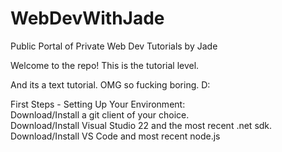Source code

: # WebDevWithJade
Public Portal of Private Web Dev Tutorials by Jade<br>

Welcome to the repo! This is the tutorial level.<br>

And its a text tutorial. OMG so fucking boring. D:<br>

First Steps - Setting Up Your Environment:<br>
Download/Install a git client of your choice.<br>
Download/Install Visual Studio 22 and the most recent .net sdk.<br>
Download/Install VS Code and most recent node.js<br>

····················

* _PROBLEM REQUIREMENTS_:
Report every line of the preceding listing where the string "most" occurs.

* _OUTPUT_:
Download/Install Visual Studio 22 and the most recent .net sdk.<br>
Download/Install VS Code and most recent node.js<br>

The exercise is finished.